### Try it:
Scan the records for the word "subsection". Copy each line that includes it.

*** Opening of Data section ***

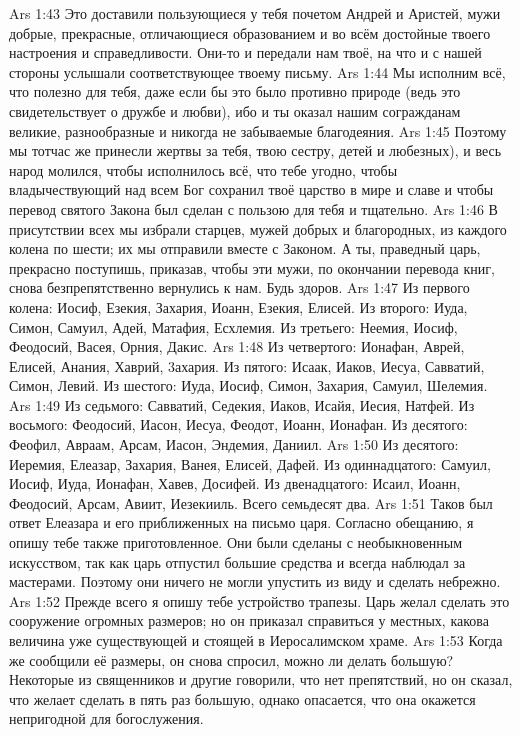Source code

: \vs Ars 1:43
Это доставили пользующиеся у тебя почетом Андрей и Аристей, мужи добрые, прекрасные, отличающиеся образованием и во всём достойные твоего настроения и справедливости. Они-то и передали нам твоё, на что и с нашей стороны услышали соответствующее твоему письму.
\vs Ars 1:44
Мы исполним всё, что полезно для тебя, даже если бы это было противно природе (ведь это свидетельствует о дружбе и любви), ибо и ты оказал нашим согражданам великие, разнообразные и никогда не забываемые благодеяния.
\vs Ars 1:45
Поэтому мы тотчас же принесли жертвы за тебя, твою сестру, детей и любезных), и весь народ молился, чтобы исполнилось всё, что тебе угодно, чтобы владычествующий над всем Бог сохранил твоё царство в мире и славе и чтобы перевод святого Закона был сделан с пользою для тебя и тщательно.
\vs Ars 1:46
В присутствии всех мы избрали старцев, мужей добрых и благородных, из каждого колена по шести; их мы отправили вместе с Законом. А ты, праведный царь, прекрасно поступишь, приказав, чтобы эти мужи, по окончании перевода книг, снова безпрепятственно вернулись к нам. Будь здоров.
\vs Ars 1:47
Из первого колена: Иосиф, Езекия, Захария, Иоанн, Езекия, Елисей.
Из второго: Иуда, Симон, Самуил, Адей, Матафия, Есхлемия.
Из третьего: Неемия, Иосиф, Феодосий, Васея, Орния, Дакис.
\vs Ars 1:48
Из четвертого: Ионафан, Аврей, Елисей, Анания, Хаврий, 3ахария.
Из пятого: Исаак, Иаков, Иесуа, Савватий, Симон, Левий.
Из шестого: Иуда, Иосиф, Симон, Захария, Самуил, Шелемия.
\vs Ars 1:49
Из седьмого: Савватий, Седекия, Иаков, Исайя, Иесия, Натфей.
Из восьмого: Феодосий, Иасон, Иесуа, Феодот, Иоанн, Ионафан.
Из десятого: Феофил, Авраам, Арсам, Иасон, Эндемия, Даниил.
\vs Ars 1:50
Из десятого: Иеремия, Елеазар, Захария, Ванея, Елисей, Дафей.
Из одиннадцатого: Самуил, Иосиф, Иуда, Ионафан, Хавев, Досифей.
Из двенадцатого: Исаил, Иоанн, Феодосий, Арсам, Авиит, Иезекииль.
Всего семьдесят два.
\vs Ars 1:51
Таков был ответ Елеазара и его приближенных на письмо царя.
Согласно обещанию, я опишу тебе также приготовленное. Они были сделаны с необыкновенным искусством, так как царь отпустил большие средства и всегда наблюдал за мастерами. Поэтому они ничего не могли упустить из виду и сделать небрежно.
\vs Ars 1:52
Прежде всего я опишу тебе устройство трапезы. Царь желал сделать это сооружение огромных размеров; но он приказал справиться у местных, какова величина уже существующей и стоящей в Иеросалимском храме.
\vs Ars 1:53
Когда же сообщили её размеры, он снова спросил, можно ли делать большую? Некоторые из священников и другие говорили, что нет препятствий, но он сказал, что желает сделать в пять раз большую, однако опасается, что она окажется непригодной для богослужения.
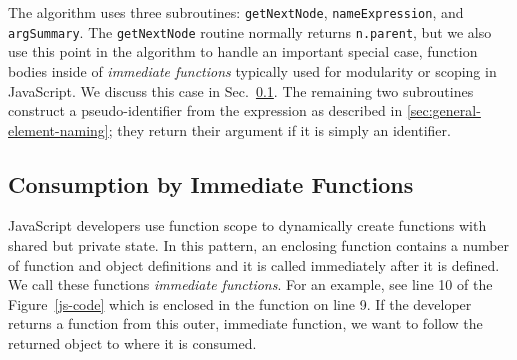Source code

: \documentclass[10pt, preprint]{sigplanconf}
\begin{document}
The algorithm uses three subroutines: \verb|getNextNode|,  \verb|nameExpression|, and \verb|argSummary|. The \verb|getNextNode| routine normally returns \verb|n.parent|, but we also use this point in the algorithm to handle an important special case, function bodies inside of \textit{immediate functions} typically used for modularity or scoping in JavaScript. We discuss this case in Sec.~\ref{sec:immediate}. The remaining two subroutines construct a pseudo-identifier from the expression as described in \ref{sec:general-element-naming}; they return their argument if it is simply an identifier.  




\begin{table}
\centering
{}
\caption{Nodes produce identifiers in the function object consumption summary. Identifiers with a star in the table can be expressions as well as simple identifiers; we explain how we reduce expressions to pseudo-identifier in ~\ref{sec:general-element-naming}.}
\label{table:node-types} 
\end{table}

\subsection{Consumption by Immediate Functions}
\label{sec:immediate}
JavaScript developers use function scope to dynamically create functions with shared but private state. In this pattern, an enclosing function contains a number of function and object definitions and it is called immediately after it is defined. We call these functions \textit{immediate functions}.  For an example, see line 10 of the Figure~\ref{js-code} which is enclosed in the function on line 9. If the developer returns a function from this outer, immediate function, we want to follow the returned object to where it is consumed. 
\end{document}
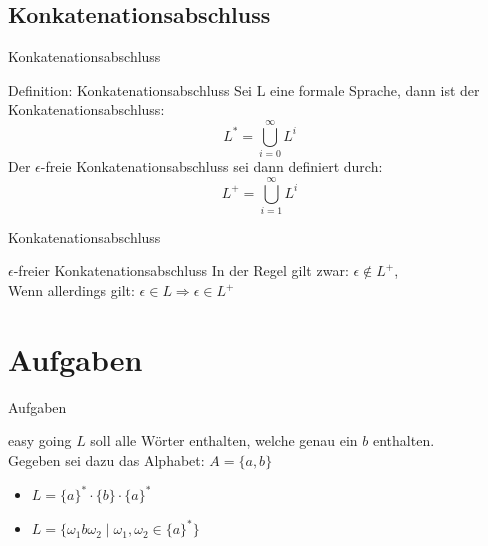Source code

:	
	\subsection{Konkatenationsabschluss}
	\begin{frame}{Konkatenationsabschluss}
		\begin{block}{Definition: Konkatenationsabschluss}
			Sei L eine formale Sprache, dann ist der Konkatenationsabschluss:
			\begin{displaymath}
				L^* = \bigcup_{i=0}^{\infty}L^i
			\end{displaymath}
			\pause
			Der $\epsilon$-freie Konkatenationsabschluss sei dann definiert durch:
			\begin{displaymath}
				L^+ = \bigcup_{i=1}^{\infty}L^i
			\end{displaymath}
		\end{block}
	\end{frame}


	\begin{frame}{Konkatenationsabschluss}
		\begin{alertblock}{$\epsilon$-freier Konkatenationsabschluss}
			In der Regel gilt zwar: $\epsilon \not\in L^+$,\\
			Wenn allerdings gilt: $\epsilon \in L \Rightarrow \epsilon \in L^+$
		\end{alertblock}
	\end{frame}
	
	
	\section{Aufgaben}
	\begin{frame} {Aufgaben}
		\begin{block} {easy going}
			$L$ soll alle Wörter enthalten, welche genau ein $b$ enthalten.\\
			Gegeben sei dazu das Alphabet: $A = \{a,b\}$\\
			\vspace{10pt}
			\visible<2> {
				\begin{itemize}
					\item $L = \{a\}^* \cdot \{b\} \cdot \{a\}^*$
					\item $L = \{\omega_1b\omega_2 \; | \; \omega_1, \omega_2 \in \{a\}^*\}$
				\end{itemize}
			}
		\end{block}
	\end{frame}

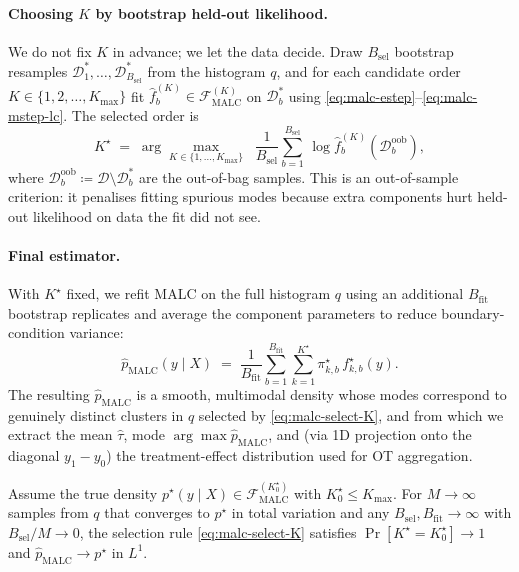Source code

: \paragraph{Choosing $K$ by bootstrap held-out likelihood.}
We do not fix $K$ in advance; we let the data decide. Draw $B_{\text{sel}}$
bootstrap resamples $\mathcal{D}_1^*, \dots, \mathcal{D}_{B_{\text{sel}}}^*$
from the histogram $q$, and for each candidate order
$K \in \{1, 2, \dots, K_{\max}\}$ fit
$\hat{f}^{(K)}_{b} \in \mathcal{F}_{\mathrm{MALC}}^{(K)}$
on $\mathcal{D}_b^*$ using \eqref{eq:malc-estep}--\eqref{eq:malc-mstep-lc}.
The selected order is
\begin{equation}
K^{\star}
\;=\;
\arg\!\max_{K \in \{1,\dots,K_{\max}\}}
\;\;\frac{1}{B_{\text{sel}}}\sum_{b=1}^{B_{\text{sel}}}\,
\log \hat{f}^{(K)}_{b}\!\left(\mathcal{D}_b^{\mathrm{oob}}\right),
\label{eq:malc-select-K}
\end{equation}
where $\mathcal{D}_b^{\mathrm{oob}} \coloneqq \mathcal{D} \setminus \mathcal{D}_b^*$
are the out-of-bag samples. This is an out-of-sample criterion: it
penalises fitting spurious modes because extra components hurt held-out
likelihood on data the fit did not see.

\paragraph{Final estimator.}
With $K^{\star}$ fixed, we refit MALC on the full histogram
$q$ using an additional $B_{\text{fit}}$ bootstrap replicates and average
the component parameters to reduce boundary-condition variance:
\begin{equation}
\hat{p}_{\mathrm{MALC}}(y \mid X)
\;=\;
\frac{1}{B_{\text{fit}}}\sum_{b=1}^{B_{\text{fit}}}
\sum_{k=1}^{K^{\star}} \pi_{k,b}^{\star}\, f_{k,b}^{\star}(y).
\label{eq:malc-final}
\end{equation}
The resulting $\hat{p}_{\mathrm{MALC}}$ is a smooth, multimodal density
whose modes correspond to genuinely distinct clusters in $q$ selected by
\eqref{eq:malc-select-K}, and from which we extract the mean $\hat{\tau}$,
mode $\arg\!\max\hat{p}_{\mathrm{MALC}}$, and (via 1D projection onto the
diagonal $y_1 - y_0$) the treatment-effect distribution used for OT
aggregation.

\begin{proposition}
\label{prop:malc-consistency}
Assume the true density
$p^{\star}(y \mid X) \in \mathcal{F}_{\mathrm{MALC}}^{(K^{\star}_{0})}$
with $K^{\star}_{0} \le K_{\max}$.
For $M \to \infty$ samples from $q$ that converges to $p^{\star}$ in total
variation and any $B_{\text{sel}}, B_{\text{fit}} \to \infty$ with
$B_{\text{sel}}/M \to 0$, the selection rule
\eqref{eq:malc-select-K} satisfies
$\Pr\left[K^{\star} = K^{\star}_{0}\right] \to 1$
and $\hat{p}_{\mathrm{MALC}} \to p^{\star}$ in $L^{1}$.
\end{proposition}

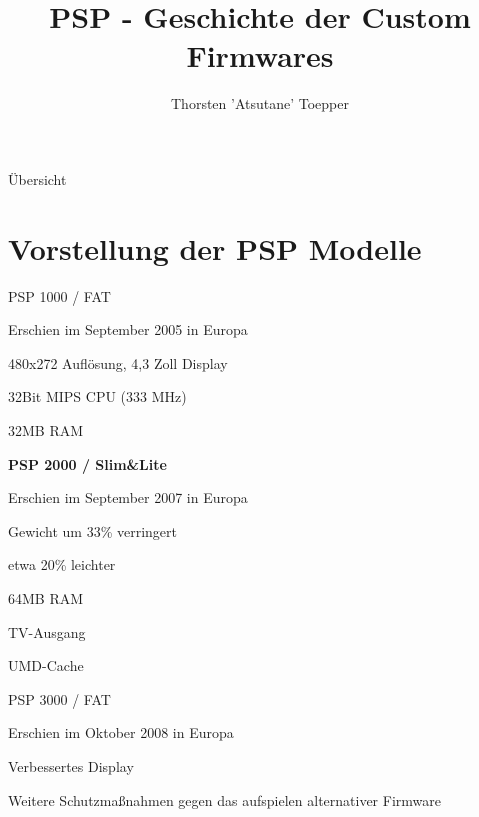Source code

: \documentclass[mode=print,paper=screen,style=jefka]{powerdot}
\author{Thorsten 'Atsutane' Toepper}
\title{PSP - Geschichte der Custom Firmwares}
\newcommand{\Anf}[1]{\glqq #1\grqq}
\begin{document}
\maketitle
\begin{slide}{Übersicht}
  \tableofcontents[content=sections]
\end{slide}


\section{Vorstellung der PSP Modelle}
\begin{slide}{PSP 1000 / FAT}
	\begin{list}{-}{}
		\item{Erschien im September 2005 in Europa}
		\item{480x272 Auflösung, 4,3 Zoll Display}
		\item{32Bit MIPS CPU (333 MHz)}
		\item{32MB RAM}
	\end{list}

	\begin{LARGE}\textbf{PSP 2000 / Slim\&Lite}\end{LARGE}
	\begin{list}{-}{}
		\item{Erschien im September 2007 in Europa}
		\item{Gewicht um 33\% verringert}
		\item{etwa 20\% leichter}
		\item{64MB RAM}
		\item{TV-Ausgang}
		\item{UMD-Cache}
	\end{list}
\end{slide}

\begin{slide}{PSP 3000 / FAT}
	\begin{list}{-}{}
		\item{Erschien im Oktober 2008 in Europa}
		\item{\Anf{Verbessertes} Display}
		\item{Weitere Schutzmaßnahmen gegen das aufspielen alternativer Firmware}
	\end{list}
\end{slide}
\end{document}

*** Close of Data section ***

### Task result:
\subsection{Consumption by Immediate Functions}
	\subsection{Konkatenationsabschluss}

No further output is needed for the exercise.